COMMBat was a very early online player-versus-player game for the TRS-80, so named because the system's COMM port was used to interface with the modem. The technology was extremely primitive by modern standards -- there was no lobby or server system, no way to find a stranger to battle. Arranging a match meant finding a friend with the same equipment and software, ideally within range of a cheap local phone call, and then setting up a time to connect to each other and play.
The game looks and feels like a mainframe exercise -- the command line-driven gameplay is methodical and slow, though its turn-based nature minimizes the painful lag one would otherwise expect at a 300 baud transfer rate.

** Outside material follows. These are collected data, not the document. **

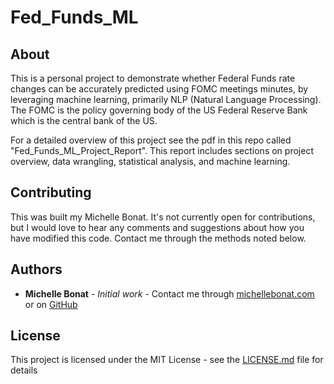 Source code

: # Fed_Funds_ML

## About
This is a personal project to demonstrate whether Federal Funds rate changes can be accurately predicted 
using FOMC meetings minutes, by leveraging machine learning, primarily NLP (Natural Language Processing). 
The FOMC is the policy governing body of the US Federal Reserve Bank which is the central bank of the US.

For a detailed overview of this project see the pdf in this repo called "Fed_Funds_ML_Project_Report". 
This report includes sections on project overview, data wrangling, statistical analysis, and machine learning.

## Contributing

This was built my Michelle Bonat. It's not currently open for contributions, but I would love to hear any comments and suggestions about how you have modified this code. 
Contact me through the methods noted below. 

## Authors

* **Michelle Bonat** - *Initial work* - Contact me through [michellebonat.com](http://michellebonat.com/) or on [GitHub](https://github.com/michellebonat) 

## License

This project is licensed under the MIT License - see the [LICENSE.md](LICENSE.md) file for details
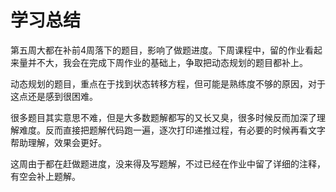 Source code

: # 学习总结

第五周大都在补前4周落下的题目，影响了做题进度。下周课程中，留的作业看起来量并不大，我会在完成下周作业的基础上，争取把动态规划的题目都补上。

动态规划的题目，重点在于找到状态转移方程，但可能是熟练度不够的原因，对于这点还是感到很困难。

很多题目其实意思不难，但是大多数题解都写的又长又臭，很多时候反而加深了理解难度。反而直接把题解代码跑一遍，逐次打印递推过程，有必要的时候再看文字帮助理解，效果会更好。

这周由于都在赶做题进度，没来得及写题解，不过已经在作业中留了详细的注释，有空会补上题解。
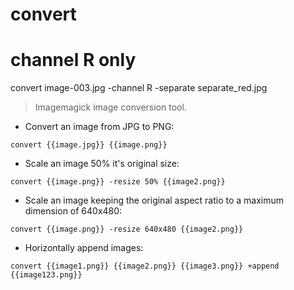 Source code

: # convert

# channel R only
convert image-003.jpg  -channel R -separate separate_red.jpg

> Imagemagick image conversion tool.

- Convert an image from JPG to PNG:

`convert {{image.jpg}} {{image.png}}`

- Scale an image 50% it's original size:

`convert {{image.png}} -resize 50% {{image2.png}}`

- Scale an image keeping the original aspect ratio to a maximum dimension of 640x480:

`convert {{image.png}} -resize 640x480 {{image2.png}}`

- Horizontally append images:

`convert {{image1.png}} {{image2.png}} {{image3.png}} +append {{image123.png}}`
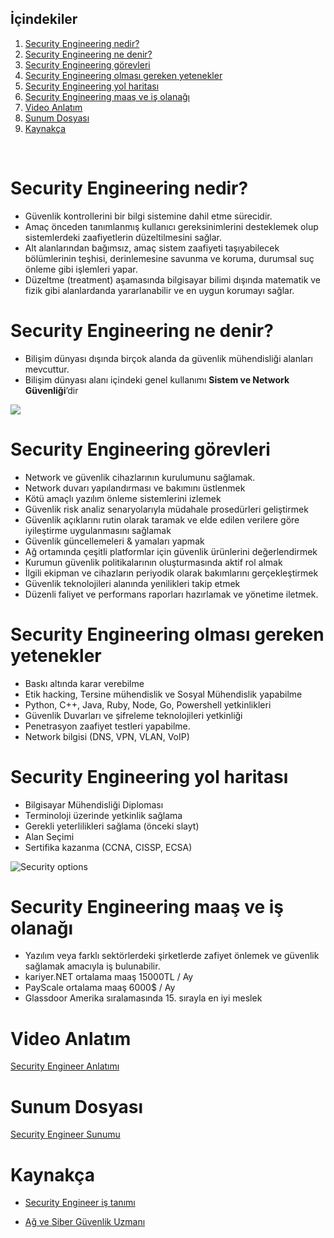 ## İçindekiler

1. [Security Engineering nedir?](#security-engineering-nedir)
2. [Security Engineering ne denir?](#security-engineering-ne-denir)
3. [Security Engineering görevleri](#security-engineering-görevleri)
4. [Security Engineering olması gereken yetenekler](#security-engineering-olması-gereken-yetenekler)
5. [Security Engineering yol haritası](#security-engineering-yol-haritası)
6. [Security Engineering maaş ve iş olanağı](#security-engineering-maas-is-olanagi)
7. [Video Anlatım](#video-anlatım)
8. [Sunum Dosyası](#sunum-dosyası)
9. [Kaynakça](#kaynakça)

<br>

# Security Engineering nedir?

-   Güvenlik kontrollerini bir bilgi sistemine dahil etme sürecidir.
-   Amaç önceden tanımlanmış kullanıcı gereksinimlerini desteklemek olup sistemlerdeki zaafiyetlerin düzeltilmesini sağlar.
-   Alt alanlarından bağımsız, amaç sistem zaafiyeti taşıyabilecek bölümlerinin teşhisi, derinlemesine savunma ve koruma, durumsal suç önleme gibi işlemleri yapar.
-   Düzeltme (treatment) aşamasında bilgisayar bilimi dışında matematik ve fizik gibi alanlardanda yararlanabilir ve en uygun korumayı sağlar.

# Security Engineering ne denir?

-   Bilişim dünyası dışında birçok alanda da güvenlik mühendisliği alanları mevcuttur.
-   Bilişim dünyası alanı içindeki genel kullanımı **Sistem ve Network Güvenliği**’dir

![](https://wompampsupport.azureedge.net/fetchimage?siteId=7575&v=2&jpgQuality=100&width=700&url=https%3A%2F%2Fi.kym-cdn.com%2Fentries%2Ficons%2Fmobile%2F000%2F021%2F807%2Fig9OoyenpxqdCQyABmOQBZDI0duHk2QZZmWg2Hxd4ro.jpg)

# Security Engineering görevleri

-   Network ve güvenlik cihazlarının kurulumunu sağlamak.
-   Network duvarı yapılandırması ve bakımını üstlenmek
-   Kötü amaçlı yazılım önleme sistemlerini izlemek
-   Güvenlik risk analiz senaryolarıyla müdahale prosedürleri geliştirmek
-   Güvenlik açıklarını rutin olarak taramak ve elde edilen verilere göre iyileştirme uygulanmasını sağlamak
-   Güvenlik güncellemeleri & yamaları yapmak
-   Ağ ortamında çeşitli platformlar için güvenlik ürünlerini değerlendirmek
-   Kurumun güvenlik politikalarının oluşturmasında aktif rol almak
-   İlgili ekipman ve cihazların periyodik olarak bakımlarını gerçekleştirmek
-   Güvenlik teknolojileri alanında yenilikleri takip etmek
-   Düzenli faliyet ve performans raporları hazırlamak ve yönetime iletmek.

# Security Engineering olması gereken yetenekler

-   Baskı altında karar verebilme
-   Etik hacking, Tersine mühendislik ve Sosyal Mühendislik yapabilme
-   Python, C++, Java, Ruby, Node, Go, Powershell yetkinlikleri
-   Güvenlik Duvarları ve şifreleme teknolojileri yetkinliği
-   Penetrasyon zaafiyet testleri yapabilme.
-   Network bilgisi (DNS, VPN, VLAN, VoIP)

# Security Engineering yol haritası

-   Bilgisayar Mühendisliği Diploması
-   Terminoloji üzerinde yetkinlik sağlama
-   Gerekli yeterlilikleri sağlama (önceki slayt)
-   Alan Seçimi
-   Sertifika kazanma (CCNA, CISSP, ECSA)

![Security options](https://scontent.fesb1-1.fna.fbcdn.net/v/t39.30808-6/295920690_5409825332411038_798004326548147626_n.jpg?stp=cp0_dst-jpg_e15_fr_q65&_nc_cat=109&ccb=1-7&_nc_sid=9e2e56&_nc_ohc=vJDrDluLV8QAX_T8RxY&_nc_ht=scontent.fesb1-1.fna&oh=00_AT_eBYF4RQ1Bs05MlvPqKtKzLx8inEFDquFcWSt143AtaA&oe=630C53AD)

# Security Engineering maaş ve iş olanağı

-   Yazılım veya farklı sektörlerdeki şirketlerde zafiyet önlemek ve güvenlik sağlamak amacıyla iş bulunabilir.
-   kariyer.NET ortalama maaş 15000TL / Ay
-   PayScale ortalama maaş 6000$ / Ay
-   Glassdoor Amerika sıralamasında 15. sırayla en iyi meslek

# Video Anlatım

[Security Engineer Anlatımı](https://www.veed.io/embed/4220f45b-855a-40bf-874b-c907acf0ac7f)

# Sunum Dosyası

[Security Engineer Sunumu](https://docs.google.com/presentation/d/1va0x71sdETqtUCp_TiT8giNoeogkgZbR/edit?usp=sharing&ouid=117604215476647355287&rtpof=true&sd=true)

# Kaynakça

-   [Security Engineer iş tanımı](https://resources.workable.com/system-security-engineer-job-description)

-   [Ağ ve Siber Güvenlik Uzmanı](https://www.kariyer.net/pozisyonlar/ag+ve+siber+guvenlik+uzmani)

There are no graphics to speak of, and the gameplay is essentially Battleship with tanks that can explore the playfield and fire at will. But in an era where computer AI was also in its infancy, allowing players to take on a fellow human being was a huge advance in terms of pure strategy gameplay. COMMBat didn't have to look good to inspire passionate battles.
Tunnels of Fahad (1980)
Tunnels of Fahad isn't particularly notable as a game -- it's an "interpretation" of Atari's 2600 classic Dodge 'Em that simply replaces the original's racing cars with an explorer and a mummy, accounting for a visible drop in speed while adding a bit of atmosphere. But it's technically solid, and it's also one of the first commercially published computer games written by a female programmer, one Kathy Pfeiffer, who at the time was apparently obliged to bill herself as the gender-disguising "K. Pfeiffer." This is also an early example of today's publisher/developer division of labor, as Ms. Pfeiffer wrote the game on behalf of Micro-Fantastic Programming, for publication by Adventure International.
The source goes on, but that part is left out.